Two sentences from Richard Powers’s masterful novel The Overstory have echoed in my thoughts of late: “Trees fall with spectacular crashes. But planting is silent and growth is invisible.”
We live in a season of spectacular crashes. Hundreds of thousands of lives have been lost to COVID-19. Economies have fallen into shambles. Businesses have shuddered and collapsed. Churches and nonprofits are closing their doors. We do not yet know what might be the long-term consequences for the global body of Christ, for the poor and vulnerable, or for social order and human flourishing.
Of course, “spectacular crashes” capture our attention. They are startling and harrowing and fascinating all at once. But if we focus on what is dying, we may miss the slow and subtle rise of what is coming to life.
We may miss small groups and churches drawing closer in a time of need. Ministries finding new ways to serve and encourage. Communities remembering how to care for one another. Children recognizing that life is sacred and meant to be lived with purpose. Families rediscovering the joy of being present to one another. Countless men and women no longer too distracted or busy or proud to ask where life comes from and what its purpose might be.
It reminds me of the biblical episode in which many Israelites returned from exile and began to rebuild the temple in Jerusalem. Those who recalled its former splendor lamented how the new temple seemed, at first, so meager. God tells the prophet Zechariah that his people should not “despise the day of small things” (Zech. 4:10).
The beginnings of the second temple were so humble that men and women wept in despair. How could they celebrate such a small thing amid so much ruin? Yet the structure would stand for centuries and became, under Herod, one of the most magnificent buildings in the ancient world.

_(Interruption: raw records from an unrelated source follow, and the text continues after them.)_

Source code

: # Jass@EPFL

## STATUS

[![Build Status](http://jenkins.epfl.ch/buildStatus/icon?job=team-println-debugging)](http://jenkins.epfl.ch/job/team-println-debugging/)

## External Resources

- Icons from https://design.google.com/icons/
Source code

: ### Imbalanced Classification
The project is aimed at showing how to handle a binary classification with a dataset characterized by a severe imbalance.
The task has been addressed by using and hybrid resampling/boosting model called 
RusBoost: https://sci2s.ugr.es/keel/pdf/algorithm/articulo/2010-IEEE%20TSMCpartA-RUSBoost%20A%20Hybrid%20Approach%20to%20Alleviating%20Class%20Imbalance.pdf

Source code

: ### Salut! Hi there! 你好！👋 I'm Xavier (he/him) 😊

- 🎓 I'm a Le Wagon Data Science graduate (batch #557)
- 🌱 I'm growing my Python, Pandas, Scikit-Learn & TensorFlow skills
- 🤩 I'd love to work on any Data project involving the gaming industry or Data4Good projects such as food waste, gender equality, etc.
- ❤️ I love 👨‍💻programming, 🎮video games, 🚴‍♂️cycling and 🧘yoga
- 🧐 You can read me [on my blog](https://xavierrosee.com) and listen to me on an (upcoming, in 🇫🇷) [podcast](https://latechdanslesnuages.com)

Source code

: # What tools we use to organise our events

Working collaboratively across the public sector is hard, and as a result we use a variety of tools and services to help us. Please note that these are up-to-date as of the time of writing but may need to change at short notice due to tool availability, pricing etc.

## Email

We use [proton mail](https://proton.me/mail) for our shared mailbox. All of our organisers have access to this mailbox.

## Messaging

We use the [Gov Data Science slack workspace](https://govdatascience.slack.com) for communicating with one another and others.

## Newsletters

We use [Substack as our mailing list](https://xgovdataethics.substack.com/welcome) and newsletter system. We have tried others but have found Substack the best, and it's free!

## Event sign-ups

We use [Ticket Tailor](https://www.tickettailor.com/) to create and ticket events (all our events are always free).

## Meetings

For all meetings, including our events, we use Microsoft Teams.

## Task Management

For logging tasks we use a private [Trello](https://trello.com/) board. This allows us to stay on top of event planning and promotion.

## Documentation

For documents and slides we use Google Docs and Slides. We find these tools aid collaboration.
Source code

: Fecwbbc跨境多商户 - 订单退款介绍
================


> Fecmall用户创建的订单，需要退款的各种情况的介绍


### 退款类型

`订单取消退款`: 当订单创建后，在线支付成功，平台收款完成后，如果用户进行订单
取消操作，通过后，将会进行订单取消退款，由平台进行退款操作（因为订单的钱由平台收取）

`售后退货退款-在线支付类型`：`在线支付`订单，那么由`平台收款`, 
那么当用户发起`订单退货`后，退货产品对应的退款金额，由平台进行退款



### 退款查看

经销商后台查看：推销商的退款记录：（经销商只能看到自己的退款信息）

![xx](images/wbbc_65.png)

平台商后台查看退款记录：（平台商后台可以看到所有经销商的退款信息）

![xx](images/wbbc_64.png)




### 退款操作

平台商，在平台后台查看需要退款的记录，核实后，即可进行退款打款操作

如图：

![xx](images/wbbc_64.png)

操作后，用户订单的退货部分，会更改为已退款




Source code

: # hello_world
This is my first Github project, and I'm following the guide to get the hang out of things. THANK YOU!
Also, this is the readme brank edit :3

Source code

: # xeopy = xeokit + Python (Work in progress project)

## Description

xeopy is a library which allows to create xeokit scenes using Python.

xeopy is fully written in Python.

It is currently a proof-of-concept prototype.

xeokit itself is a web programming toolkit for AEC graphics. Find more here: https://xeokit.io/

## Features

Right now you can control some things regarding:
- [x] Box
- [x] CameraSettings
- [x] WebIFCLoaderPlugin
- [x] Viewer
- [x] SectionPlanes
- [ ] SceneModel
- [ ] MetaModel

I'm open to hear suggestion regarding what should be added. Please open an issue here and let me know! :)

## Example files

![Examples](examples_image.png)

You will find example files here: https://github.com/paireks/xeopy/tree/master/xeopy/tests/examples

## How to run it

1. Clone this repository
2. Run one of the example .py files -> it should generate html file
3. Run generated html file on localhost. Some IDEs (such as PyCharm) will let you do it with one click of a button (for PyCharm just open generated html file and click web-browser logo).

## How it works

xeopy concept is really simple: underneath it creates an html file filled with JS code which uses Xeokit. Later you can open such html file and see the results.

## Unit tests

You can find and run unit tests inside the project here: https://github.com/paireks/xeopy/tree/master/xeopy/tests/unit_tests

What temple are we building amid the wreckage today? We rightly mourn the suffering and the loss of life. Magnificent trees are crashing to earth. But when we look back 30 years from now, what new things will have been birthed in this moment? If the church remembers its first love, if it follows in the footsteps of Christ, then it will bring life out of this death.
With your partnership, CT will be here to tell that story. Let’s work together to nurture those “small beginnings,” so we can all look back someday and marvel at what our God has done.